What is needed: The reply must consist of the lines from the first line of the records through the line containing "## Features ##", copied exactly, with every picture omitted.

Materials provided:
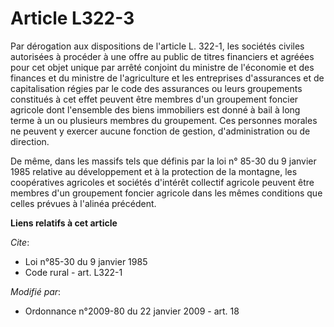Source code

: # Article L322-3

Par dérogation aux dispositions de l'article L. 322-1, les sociétés civiles autorisées à procéder à une offre au public de
titres financiers et agréées pour cet objet unique par arrêté conjoint du ministre de l'économie et des finances et du
ministre de l'agriculture et les entreprises d'assurances et de capitalisation régies par le code des assurances ou leurs
groupements constitués à cet effet peuvent être membres d'un groupement foncier agricole dont l'ensemble des biens
immobiliers est donné à bail à long terme à un ou plusieurs membres du groupement. Ces personnes morales ne peuvent y exercer
aucune fonction de gestion, d'administration ou de direction. 

De même, dans les massifs tels que définis par la loi n° 85-30 du 9 janvier 1985 relative au développement et à la protection
de la montagne, les coopératives agricoles et sociétés d'intérêt collectif agricole peuvent être membres d'un groupement
foncier agricole dans les mêmes conditions que celles prévues à l'alinéa précédent.

**Liens relatifs à cet article**

_Cite_:

  - Loi n°85-30 du 9 janvier 1985
  - Code rural - art. L322-1

_Modifié par_:

  - Ordonnance n°2009-80 du 22 janvier 2009 - art. 18
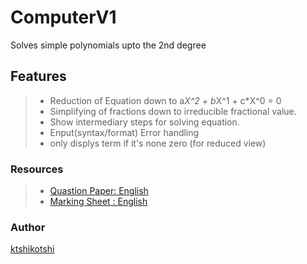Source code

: # ComputerV1 # 
Solves simple polynomials upto the 2nd degree
## Features ##
> * Reduction of Equation down to a*X^2 + b*X^1 + c*X^0 = 0
> * Simplifying of fractions down to irreducible fractional value.
> * Show intermediary steps for solving equation.
> * Enput(syntax/format) Error handling
> * only displys term if it's none zero (for reduced view)
### Resources ###
> * [Quastion Paper: English](https://github.com/ktshikotshi/ComputerV1/blob/master/Resources/computorv1.en.pdf)
> * [Marking Sheet : English](https://github.com/ktshikotshi/ComputerV1/blob/master/Resources/ComputerV1-marking%20sheet.pdf)
### Author ###
[ktshikotshi](https://github.com/ktshikotshi)
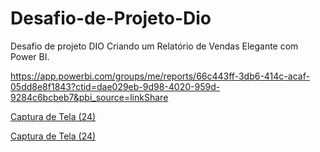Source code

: # Desafio-de-Projeto-Dio
Desafio de projeto DIO  Criando um Relatório de Vendas Elegante com Power BI.

https://app.powerbi.com/groups/me/reports/66c443ff-3db6-414c-acaf-05dd8e8f1843?ctid=dae029eb-9d98-4020-959d-9284c6bcbeb7&pbi_source=linkShare

[Captura de Tela (24)](https://github.com/DanielCauldron/Desafio-de-Projeto-Dio/assets/109694503/143188de-29f0-4119-bc8a-ddf44345e3ec)

<img>[Captura de Tela (24)](https://github.com/DanielCauldron/Desafio-de-Projeto-Dio/assets/109694503/143188de-29f0-4119-bc8a-ddf44345e3ec)<img/>


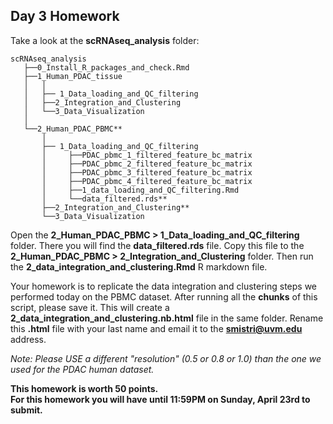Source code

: ## Day 3 Homework
Take a look at the **scRNAseq_analysis** folder:
    
    scRNAseq_analysis                         
       ├──0_Install_R_packages_and_check.Rmd
       ├──1_Human_PDAC_tissue 
       │   │                                  
       │   ├── 1_Data_loading_and_QC_filtering
       │   ├──2_Integration_and_Clustering    
       │   └──3_Data_Visualization
       │   
       └──2_Human_PDAC_PBMC**
           │                                  
           ├── 1_Data_loading_and_QC_filtering
           │     ├──PDAC_pbmc_1_filtered_feature_bc_matrix
           │     ├──PDAC_pbmc_2_filtered_feature_bc_matrix
           │     ├──PDAC_pbmc_3_filtered_feature_bc_matrix
           │     ├──PDAC_pbmc_4_filtered_feature_bc_matrix
           │     ├──1_data_loading_and_QC_filtering.Rmd
           │     └──data_filtered.rds**
           ├──2_Integration_and_Clustering**    
           └──3_Data_Visualization
                
Open the **2_Human_PDAC_PBMC > 1_Data_loading_and_QC_filtering** folder. There you will find the **data_filtered.rds** file. Copy this file to the **2_Human_PDAC_PBMC > 2_Integration_and_Clustering** folder. Then run the **2_data_integration_and_clustering.Rmd** R markdown file.

Your homework is to replicate the data integration and clustering steps we performed today on the PBMC dataset. After running all the **chunks** of this script, please save it. This will create a **2_data_integration_and_clustering.nb.html** file in the same folder. Rename this **.html** file with your last name and email it to the **smistri@uvm.edu** address.

_Note: Please USE a different "resolution" (0.5 or 0.8 or 1.0) than the one we used for the PDAC human dataset._

**This homework is worth 50 points.**  
**For this homework you will have until 11:59PM on Sunday, April 23rd to submit.**  
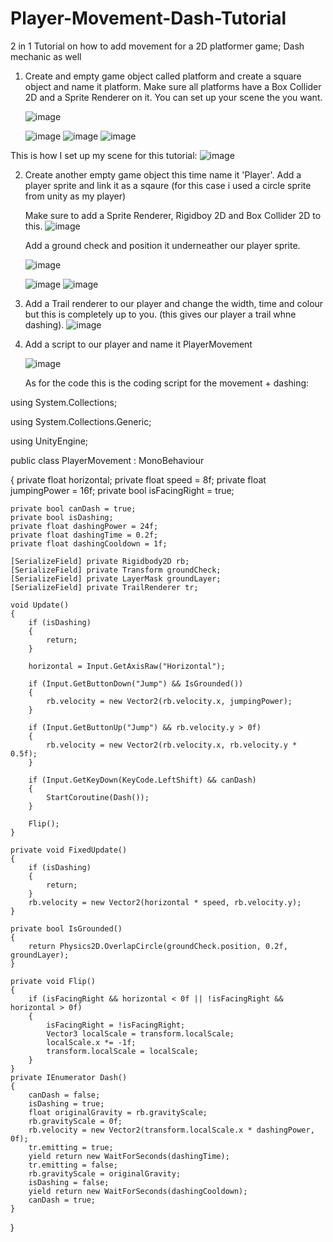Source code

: # Player-Movement-Dash-Tutorial
2 in 1 Tutorial on how to add movement for a 2D platformer game; Dash mechanic as well

1. Create and empty game object called platform and create a square object and name it platform. Make sure all platforms have a Box Collider 2D and a Sprite Renderer on it. You can set up your scene the you want.

   ![image](https://github.com/MartTQ/Player-Movement-Dash-Tutorial/assets/123513842/d9f7e073-256f-4013-a9a0-0a31d6ec512a)
   
   ![image](https://github.com/MartTQ/Player-Movement-Dash-Tutorial/assets/123513842/08eafd31-bea9-4f14-b111-29378bfbb0b7)
   ![image](https://github.com/MartTQ/Player-Movement-Dash-Tutorial/assets/123513842/dbb409d2-b488-43a7-b17d-066fb4914c31)
   ![image](https://github.com/MartTQ/Player-Movement-Dash-Tutorial/assets/123513842/c04b3a7e-61c5-4cc1-a43e-4800a9b500ad)

This is how I set up my scene for this tutorial:
![image](https://github.com/MartTQ/Player-Movement-Dash-Tutorial/assets/123513842/941810d6-40d6-4b5b-a6bc-26d69672cf94)

2. Create another empty game object this time name it 'Player'. Add a player sprite and link it as a sqaure (for this case i used a circle sprite from unity as my player)

   Make sure to add a Sprite Renderer, Rigidboy 2D and Box Collider 2D to this. ![image](https://github.com/MartTQ/Player-Movement-Dash-Tutorial/assets/123513842/5f143be2-d537-417a-a0d2-a2a2264c151d)

   Add a ground check and position it underneather our player sprite.

   ![image](https://github.com/MartTQ/Player-Movement-Dash-Tutorial/assets/123513842/07ec3792-a15b-4a73-b158-12ccc0be8822)
   
   ![image](https://github.com/MartTQ/Player-Movement-Dash-Tutorial/assets/123513842/253cf11c-39cf-45f5-b5b5-2640d2d88f23)
   ![image](https://github.com/MartTQ/Player-Movement-Dash-Tutorial/assets/123513842/eeada807-8932-4811-a5d9-53da0dba6fb1)

3. Add a Trail renderer to our player and change the width, time and colour but this is completely up to you. (this gives our player a trail whne dashing).
   ![image](https://github.com/MartTQ/Player-Movement-Dash-Tutorial/assets/123513842/c6edb0e4-26b3-4e92-93b5-876395bab3f2)

4. Add a script to our player and name it PlayerMovement

   ![image](https://github.com/MartTQ/Player-Movement-Dash-Tutorial/assets/123513842/f67107e2-298e-4841-8661-6c5059a31729)

   As for the code this is the coding script for the movement + dashing:

using System.Collections;

using System.Collections.Generic;

using UnityEngine;

public class PlayerMovement : MonoBehaviour

{
    private float horizontal;
    private float speed = 8f;
    private float jumpingPower = 16f;
    private bool isFacingRight = true;

    private bool canDash = true;
    private bool isDashing;
    private float dashingPower = 24f;
    private float dashingTime = 0.2f;
    private float dashingCooldown = 1f;

    [SerializeField] private Rigidbody2D rb;
    [SerializeField] private Transform groundCheck;
    [SerializeField] private LayerMask groundLayer;
    [SerializeField] private TrailRenderer tr;

    void Update()
    {
        if (isDashing)
        {
            return;
        }

        horizontal = Input.GetAxisRaw("Horizontal");

        if (Input.GetButtonDown("Jump") && IsGrounded())
        {
            rb.velocity = new Vector2(rb.velocity.x, jumpingPower);
        }

        if (Input.GetButtonUp("Jump") && rb.velocity.y > 0f)
        {
            rb.velocity = new Vector2(rb.velocity.x, rb.velocity.y * 0.5f);
        }

        if (Input.GetKeyDown(KeyCode.LeftShift) && canDash)
        {
            StartCoroutine(Dash());
        }

        Flip();
    }

    private void FixedUpdate()
    {
        if (isDashing)
        {
            return;
        }
        rb.velocity = new Vector2(horizontal * speed, rb.velocity.y);
    }

    private bool IsGrounded()
    {
        return Physics2D.OverlapCircle(groundCheck.position, 0.2f, groundLayer);
    }

    private void Flip()
    {
        if (isFacingRight && horizontal < 0f || !isFacingRight && horizontal > 0f)
        {
            isFacingRight = !isFacingRight;
            Vector3 localScale = transform.localScale;
            localScale.x *= -1f;
            transform.localScale = localScale;
        }
    }
    private IEnumerator Dash()
    {
        canDash = false;
        isDashing = true;
        float originalGravity = rb.gravityScale;
        rb.gravityScale = 0f;
        rb.velocity = new Vector2(transform.localScale.x * dashingPower, 0f);
        tr.emitting = true;
        yield return new WaitForSeconds(dashingTime);
        tr.emitting = false;
        rb.gravityScale = originalGravity;
        isDashing = false;
        yield return new WaitForSeconds(dashingCooldown);
        canDash = true;
    }
}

Answer box:
Source code

: # Article L322-3

Par dérogation aux dispositions de l'article L. 322-1, les sociétés civiles autorisées à procéder à une offre au public de
titres financiers et agréées pour cet objet unique par arrêté conjoint du ministre de l'économie et des finances et du
ministre de l'agriculture et les entreprises d'assurances et de capitalisation régies par le code des assurances ou leurs
groupements constitués à cet effet peuvent être membres d'un groupement foncier agricole dont l'ensemble des biens
immobiliers est donné à bail à long terme à un ou plusieurs membres du groupement. Ces personnes morales ne peuvent y exercer
aucune fonction de gestion, d'administration ou de direction. 

De même, dans les massifs tels que définis par la loi n° 85-30 du 9 janvier 1985 relative au développement et à la protection
de la montagne, les coopératives agricoles et sociétés d'intérêt collectif agricole peuvent être membres d'un groupement
foncier agricole dans les mêmes conditions que celles prévues à l'alinéa précédent.

**Liens relatifs à cet article**

_Cite_:

  - Loi n°85-30 du 9 janvier 1985
  - Code rural - art. L322-1

_Modifié par_:

  - Ordonnance n°2009-80 du 22 janvier 2009 - art. 18
Source code

: # ComputerV1 # 
Solves simple polynomials upto the 2nd degree
## Features ##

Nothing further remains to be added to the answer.